La funzione diuretica è data per lo più dalla foglie. Indicata nei casi di idropsia, termine medico per indicare l’accumulo di liquidi. Con questo effetto, il berberis è indicato per chi soffre di renella, cioè depositi sabbiosi nei reni. Infatti ne facilità l’eliminazione tramite l’urina ed evita che si accumuli gli ossalati, responsabili della sua formazione ed eventualmente trasformazione in calcoli.

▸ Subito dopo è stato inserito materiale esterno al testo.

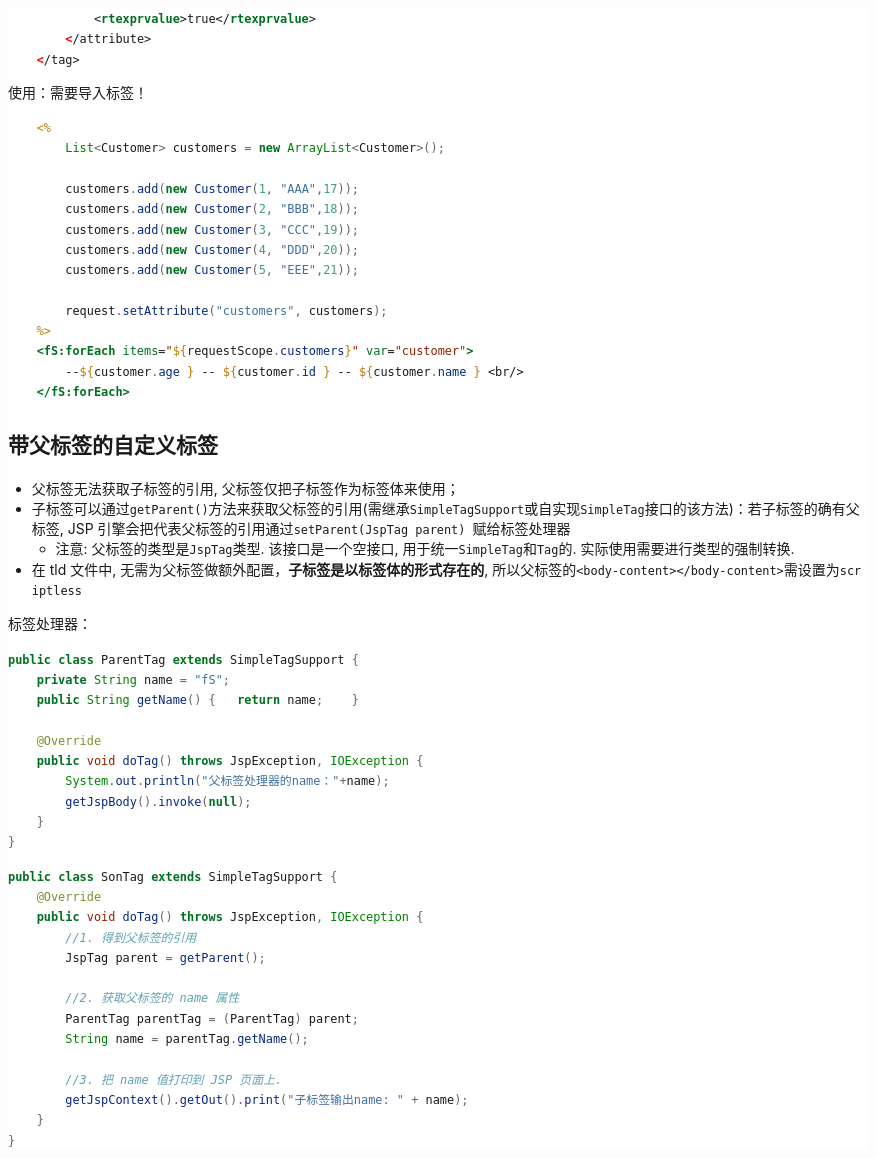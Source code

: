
 ```xml
            <rtexprvalue>true</rtexprvalue>
        </attribute>
    </tag>
```

使用：需要导入标签！

```jsp
    <%
        List<Customer> customers = new ArrayList<Customer>();

        customers.add(new Customer(1, "AAA",17));
        customers.add(new Customer(2, "BBB",18));
        customers.add(new Customer(3, "CCC",19));
        customers.add(new Customer(4, "DDD",20));
        customers.add(new Customer(5, "EEE",21));

        request.setAttribute("customers", customers);
    %>
    <fS:forEach items="${requestScope.customers}" var="customer">
        --${customer.age } -- ${customer.id } -- ${customer.name } <br/>
    </fS:forEach>
```



## 带父标签的自定义标签

- 父标签无法获取子标签的引用, 父标签仅把子标签作为标签体来使用；
- 子标签可以通过`getParent()`方法来获取父标签的引用(需继承`SimpleTagSupport`或自实现`SimpleTag`接口的该方法)：若子标签的确有父标签, JSP 引擎会把代表父标签的引用通过`setParent(JspTag parent) `赋给标签处理器
  - 注意: 父标签的类型是`JspTag`类型. 该接口是一个空接口, 用于统一`SimpleTag`和`Tag`的. 实际使用需要进行类型的强制转换.
- 在 tld 文件中, 无需为父标签做额外配置，**子标签是以标签体的形式存在的**, 所以父标签的`<body-content></body-content>`需设置为`scriptless`

标签处理器：

```java
public class ParentTag extends SimpleTagSupport {
    private String name = "fS";
    public String getName() {   return name;    }

    @Override
    public void doTag() throws JspException, IOException {
        System.out.println("父标签处理器的name："+name);
        getJspBody().invoke(null);
    }
}
```

```java
public class SonTag extends SimpleTagSupport {
    @Override
    public void doTag() throws JspException, IOException {
        //1. 得到父标签的引用
        JspTag parent = getParent();

        //2. 获取父标签的 name 属性
        ParentTag parentTag = (ParentTag) parent;
        String name = parentTag.getName();

        //3. 把 name 值打印到 JSP 页面上.
        getJspContext().getOut().print("子标签输出name: " + name);
    }
}
```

Antiscorbutico – adattogeno

la grande quantità di vitamina C, fa si che la si possa catalogare come pianta antiscorbutica. Anche al giorno d’oggi lo scorbuto è praticamente scomparso, ciò non vuol dire che non si possa sfruttare il suo contenuto in vitamina C come adattogeno contro i raffreddori invernali e primaverili.

Febbrifugo

La proprietà di abbassare la temperatura corporea contenuta nei frutti, spingeva il berberis ad essere usato come febbrifugo generale, sia che si trattasse di febbre da influenza, che febbre tifoidea.

Prodotti in commercio

Potendo usare tutte le parti della pianta, si possono realizzare tutte le forme: polvere per capsule e compresse, decotti, tisane ed infuso, estratti fluidi e tinture.

Controindicazioni

Non sono state riscontrate interazioni con farmaci.

Avvertenze

Ad alte dosi si possono avere intossicazioni a causa dei molti alcaloidi presenti.

Si sconsiglia la somministrazione ai bambini.